• [TASK DETAILS] Where the word "range" occurs in a line of the data, return the whole line.

·····

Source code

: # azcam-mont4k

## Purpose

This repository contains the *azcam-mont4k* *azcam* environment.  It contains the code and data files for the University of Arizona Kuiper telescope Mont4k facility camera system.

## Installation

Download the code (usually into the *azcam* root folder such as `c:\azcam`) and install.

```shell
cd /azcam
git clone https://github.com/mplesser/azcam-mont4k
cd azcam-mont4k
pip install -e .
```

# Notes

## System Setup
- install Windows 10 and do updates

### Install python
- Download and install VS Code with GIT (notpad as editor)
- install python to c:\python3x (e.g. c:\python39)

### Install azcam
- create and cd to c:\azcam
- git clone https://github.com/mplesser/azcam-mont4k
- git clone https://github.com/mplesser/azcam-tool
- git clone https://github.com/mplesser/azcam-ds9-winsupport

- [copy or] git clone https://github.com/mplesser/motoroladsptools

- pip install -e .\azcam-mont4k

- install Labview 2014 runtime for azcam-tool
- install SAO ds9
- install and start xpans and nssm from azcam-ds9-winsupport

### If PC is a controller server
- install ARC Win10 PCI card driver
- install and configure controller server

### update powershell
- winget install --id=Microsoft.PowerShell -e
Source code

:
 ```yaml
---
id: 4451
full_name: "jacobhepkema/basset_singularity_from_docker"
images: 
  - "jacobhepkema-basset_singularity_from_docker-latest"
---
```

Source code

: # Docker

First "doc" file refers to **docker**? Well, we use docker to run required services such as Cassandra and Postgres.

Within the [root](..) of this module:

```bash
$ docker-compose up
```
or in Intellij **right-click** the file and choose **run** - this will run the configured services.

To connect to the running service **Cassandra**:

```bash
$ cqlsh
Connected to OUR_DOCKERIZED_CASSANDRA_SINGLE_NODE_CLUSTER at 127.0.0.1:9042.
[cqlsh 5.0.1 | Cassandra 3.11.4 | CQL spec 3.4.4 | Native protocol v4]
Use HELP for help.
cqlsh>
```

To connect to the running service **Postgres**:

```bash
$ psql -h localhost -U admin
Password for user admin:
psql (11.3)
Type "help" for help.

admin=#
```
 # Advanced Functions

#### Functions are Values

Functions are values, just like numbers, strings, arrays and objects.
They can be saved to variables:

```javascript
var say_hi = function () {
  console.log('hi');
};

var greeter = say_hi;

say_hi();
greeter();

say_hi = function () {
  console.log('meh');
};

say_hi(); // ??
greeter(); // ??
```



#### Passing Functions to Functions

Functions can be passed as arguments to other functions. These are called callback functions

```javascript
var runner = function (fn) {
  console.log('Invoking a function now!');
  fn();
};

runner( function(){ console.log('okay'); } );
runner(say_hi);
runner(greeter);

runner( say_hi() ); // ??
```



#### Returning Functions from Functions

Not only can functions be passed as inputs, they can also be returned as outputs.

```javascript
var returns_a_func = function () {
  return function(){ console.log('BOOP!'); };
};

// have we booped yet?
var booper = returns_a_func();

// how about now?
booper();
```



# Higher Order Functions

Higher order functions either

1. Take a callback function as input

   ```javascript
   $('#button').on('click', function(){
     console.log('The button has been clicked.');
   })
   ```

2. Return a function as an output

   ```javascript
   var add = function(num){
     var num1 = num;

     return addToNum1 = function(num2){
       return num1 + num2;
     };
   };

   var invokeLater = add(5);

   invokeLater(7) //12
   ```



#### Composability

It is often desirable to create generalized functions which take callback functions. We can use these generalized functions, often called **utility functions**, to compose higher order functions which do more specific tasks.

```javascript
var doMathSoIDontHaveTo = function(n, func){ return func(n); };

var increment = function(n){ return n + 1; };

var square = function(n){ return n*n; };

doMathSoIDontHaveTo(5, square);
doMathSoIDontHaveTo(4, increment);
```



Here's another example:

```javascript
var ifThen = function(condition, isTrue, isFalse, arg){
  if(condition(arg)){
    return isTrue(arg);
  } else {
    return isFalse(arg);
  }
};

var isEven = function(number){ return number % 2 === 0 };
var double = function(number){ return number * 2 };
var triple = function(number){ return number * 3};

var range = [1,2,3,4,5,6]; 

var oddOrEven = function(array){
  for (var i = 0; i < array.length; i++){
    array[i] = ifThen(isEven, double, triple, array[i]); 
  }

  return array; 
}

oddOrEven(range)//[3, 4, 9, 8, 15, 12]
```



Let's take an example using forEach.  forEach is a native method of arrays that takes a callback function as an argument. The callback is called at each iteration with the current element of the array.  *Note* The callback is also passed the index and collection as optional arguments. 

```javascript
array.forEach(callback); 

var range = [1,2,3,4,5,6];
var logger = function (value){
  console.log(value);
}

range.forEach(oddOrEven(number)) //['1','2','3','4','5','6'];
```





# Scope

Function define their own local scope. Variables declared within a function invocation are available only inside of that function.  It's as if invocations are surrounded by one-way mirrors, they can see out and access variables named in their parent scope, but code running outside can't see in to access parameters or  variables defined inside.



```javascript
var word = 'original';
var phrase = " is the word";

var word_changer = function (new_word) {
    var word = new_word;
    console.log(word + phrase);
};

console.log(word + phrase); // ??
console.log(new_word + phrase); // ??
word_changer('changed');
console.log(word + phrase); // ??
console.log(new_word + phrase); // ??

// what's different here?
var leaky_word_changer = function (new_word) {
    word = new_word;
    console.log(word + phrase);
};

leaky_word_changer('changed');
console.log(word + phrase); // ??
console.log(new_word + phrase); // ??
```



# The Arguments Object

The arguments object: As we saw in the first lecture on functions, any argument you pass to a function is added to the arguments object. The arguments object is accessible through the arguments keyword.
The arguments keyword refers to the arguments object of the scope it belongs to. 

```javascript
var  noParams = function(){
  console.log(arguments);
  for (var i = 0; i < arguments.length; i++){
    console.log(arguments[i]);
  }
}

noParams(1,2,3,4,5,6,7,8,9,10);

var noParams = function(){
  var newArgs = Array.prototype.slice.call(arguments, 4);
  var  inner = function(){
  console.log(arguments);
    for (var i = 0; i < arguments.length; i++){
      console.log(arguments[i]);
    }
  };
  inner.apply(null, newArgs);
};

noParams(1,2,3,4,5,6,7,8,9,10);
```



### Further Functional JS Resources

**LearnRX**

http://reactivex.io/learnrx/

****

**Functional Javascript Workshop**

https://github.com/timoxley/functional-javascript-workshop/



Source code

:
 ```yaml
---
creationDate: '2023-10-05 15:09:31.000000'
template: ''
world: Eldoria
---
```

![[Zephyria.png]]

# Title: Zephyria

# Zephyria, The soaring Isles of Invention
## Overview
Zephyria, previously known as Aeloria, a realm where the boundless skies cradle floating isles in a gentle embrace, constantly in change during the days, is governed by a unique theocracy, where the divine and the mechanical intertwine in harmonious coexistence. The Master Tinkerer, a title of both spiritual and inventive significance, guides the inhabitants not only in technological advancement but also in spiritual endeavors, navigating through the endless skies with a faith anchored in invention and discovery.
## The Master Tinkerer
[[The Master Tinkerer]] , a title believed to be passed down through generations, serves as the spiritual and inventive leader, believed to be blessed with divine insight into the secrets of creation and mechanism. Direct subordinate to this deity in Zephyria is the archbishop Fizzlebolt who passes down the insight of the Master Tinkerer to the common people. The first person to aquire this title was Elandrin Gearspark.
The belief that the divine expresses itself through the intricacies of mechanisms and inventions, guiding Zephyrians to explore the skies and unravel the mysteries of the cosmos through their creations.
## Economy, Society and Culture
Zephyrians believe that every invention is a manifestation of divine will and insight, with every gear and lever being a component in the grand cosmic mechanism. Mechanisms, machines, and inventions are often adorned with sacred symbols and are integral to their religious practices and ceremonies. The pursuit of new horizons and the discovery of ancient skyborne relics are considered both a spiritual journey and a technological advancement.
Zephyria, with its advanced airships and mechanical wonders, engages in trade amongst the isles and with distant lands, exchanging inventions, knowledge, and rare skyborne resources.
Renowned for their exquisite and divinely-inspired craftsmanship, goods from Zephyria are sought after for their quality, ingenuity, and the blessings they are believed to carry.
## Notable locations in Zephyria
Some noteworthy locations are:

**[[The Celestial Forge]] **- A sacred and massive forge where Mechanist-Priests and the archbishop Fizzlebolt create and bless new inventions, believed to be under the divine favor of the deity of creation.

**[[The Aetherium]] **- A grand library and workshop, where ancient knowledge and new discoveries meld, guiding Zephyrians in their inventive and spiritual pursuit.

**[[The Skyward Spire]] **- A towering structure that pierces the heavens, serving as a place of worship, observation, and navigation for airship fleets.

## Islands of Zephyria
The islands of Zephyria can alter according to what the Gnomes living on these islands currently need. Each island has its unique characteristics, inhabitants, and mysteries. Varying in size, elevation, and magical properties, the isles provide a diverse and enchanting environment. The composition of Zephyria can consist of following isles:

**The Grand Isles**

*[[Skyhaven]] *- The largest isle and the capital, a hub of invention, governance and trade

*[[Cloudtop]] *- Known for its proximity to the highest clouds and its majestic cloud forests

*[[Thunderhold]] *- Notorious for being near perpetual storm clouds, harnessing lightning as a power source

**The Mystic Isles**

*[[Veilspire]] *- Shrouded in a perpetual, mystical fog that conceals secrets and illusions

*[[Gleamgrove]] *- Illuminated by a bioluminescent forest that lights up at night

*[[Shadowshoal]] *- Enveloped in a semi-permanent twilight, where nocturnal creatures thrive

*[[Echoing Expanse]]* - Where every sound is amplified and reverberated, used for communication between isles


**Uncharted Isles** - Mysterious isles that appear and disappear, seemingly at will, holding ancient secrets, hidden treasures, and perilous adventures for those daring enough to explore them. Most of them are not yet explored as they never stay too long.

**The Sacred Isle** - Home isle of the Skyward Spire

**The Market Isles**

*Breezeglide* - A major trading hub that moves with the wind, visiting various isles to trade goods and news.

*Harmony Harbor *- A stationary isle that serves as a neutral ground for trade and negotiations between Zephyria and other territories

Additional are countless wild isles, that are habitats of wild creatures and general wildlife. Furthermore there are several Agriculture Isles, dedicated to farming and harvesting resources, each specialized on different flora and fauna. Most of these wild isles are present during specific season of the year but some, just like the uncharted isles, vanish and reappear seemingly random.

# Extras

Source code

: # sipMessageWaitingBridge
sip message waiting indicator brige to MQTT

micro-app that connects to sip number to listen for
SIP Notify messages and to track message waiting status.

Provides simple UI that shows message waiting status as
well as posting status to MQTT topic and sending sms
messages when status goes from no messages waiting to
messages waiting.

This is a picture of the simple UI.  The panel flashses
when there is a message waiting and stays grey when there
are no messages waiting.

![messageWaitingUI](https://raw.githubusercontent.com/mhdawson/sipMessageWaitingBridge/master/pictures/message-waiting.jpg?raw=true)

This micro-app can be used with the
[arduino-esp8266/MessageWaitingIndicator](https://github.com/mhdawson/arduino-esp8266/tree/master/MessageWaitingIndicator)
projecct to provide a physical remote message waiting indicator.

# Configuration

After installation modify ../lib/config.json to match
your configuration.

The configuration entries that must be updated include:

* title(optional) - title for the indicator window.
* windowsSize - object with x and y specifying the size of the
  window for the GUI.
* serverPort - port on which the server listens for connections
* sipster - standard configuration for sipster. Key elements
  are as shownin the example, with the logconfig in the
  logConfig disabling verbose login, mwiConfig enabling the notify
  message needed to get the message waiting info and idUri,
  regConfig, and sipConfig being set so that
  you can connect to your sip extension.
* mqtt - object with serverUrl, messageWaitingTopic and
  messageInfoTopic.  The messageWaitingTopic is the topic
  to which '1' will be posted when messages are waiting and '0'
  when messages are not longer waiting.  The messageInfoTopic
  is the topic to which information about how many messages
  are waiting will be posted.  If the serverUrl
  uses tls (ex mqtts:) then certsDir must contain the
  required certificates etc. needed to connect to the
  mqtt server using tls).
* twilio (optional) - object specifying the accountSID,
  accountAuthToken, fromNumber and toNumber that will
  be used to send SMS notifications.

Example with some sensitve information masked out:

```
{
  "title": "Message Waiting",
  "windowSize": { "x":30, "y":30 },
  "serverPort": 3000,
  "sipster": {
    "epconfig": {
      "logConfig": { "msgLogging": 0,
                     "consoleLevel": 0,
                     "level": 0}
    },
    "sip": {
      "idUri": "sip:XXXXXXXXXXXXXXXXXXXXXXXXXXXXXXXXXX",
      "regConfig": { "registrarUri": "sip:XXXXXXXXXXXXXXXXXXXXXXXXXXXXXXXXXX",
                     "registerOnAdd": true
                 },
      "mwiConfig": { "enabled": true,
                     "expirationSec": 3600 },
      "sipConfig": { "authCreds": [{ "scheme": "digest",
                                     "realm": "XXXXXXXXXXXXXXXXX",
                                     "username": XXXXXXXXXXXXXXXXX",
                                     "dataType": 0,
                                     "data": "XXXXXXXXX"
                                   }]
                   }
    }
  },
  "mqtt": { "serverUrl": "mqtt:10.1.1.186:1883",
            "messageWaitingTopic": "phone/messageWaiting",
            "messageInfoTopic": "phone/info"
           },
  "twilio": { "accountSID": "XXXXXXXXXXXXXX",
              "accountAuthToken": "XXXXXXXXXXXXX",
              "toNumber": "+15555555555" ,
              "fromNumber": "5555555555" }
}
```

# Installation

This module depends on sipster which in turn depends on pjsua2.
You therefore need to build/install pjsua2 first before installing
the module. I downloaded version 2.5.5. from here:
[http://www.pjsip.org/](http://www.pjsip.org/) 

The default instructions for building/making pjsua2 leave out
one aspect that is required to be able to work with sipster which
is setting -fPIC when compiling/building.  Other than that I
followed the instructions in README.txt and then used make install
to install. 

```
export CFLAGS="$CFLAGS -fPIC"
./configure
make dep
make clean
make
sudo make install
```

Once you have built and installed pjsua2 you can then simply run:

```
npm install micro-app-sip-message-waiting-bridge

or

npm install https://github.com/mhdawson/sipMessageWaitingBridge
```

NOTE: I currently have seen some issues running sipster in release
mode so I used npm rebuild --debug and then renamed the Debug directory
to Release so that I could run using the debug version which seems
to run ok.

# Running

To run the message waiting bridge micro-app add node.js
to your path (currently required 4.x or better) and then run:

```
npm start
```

·····

• [RESPONSE TO THE TASK]
var range = [1,2,3,4,5,6]; 
oddOrEven(range)//[3, 4, 9, 8, 15, 12]
var range = [1,2,3,4,5,6];
range.forEach(oddOrEven(number)) //['1','2','3','4','5','6'];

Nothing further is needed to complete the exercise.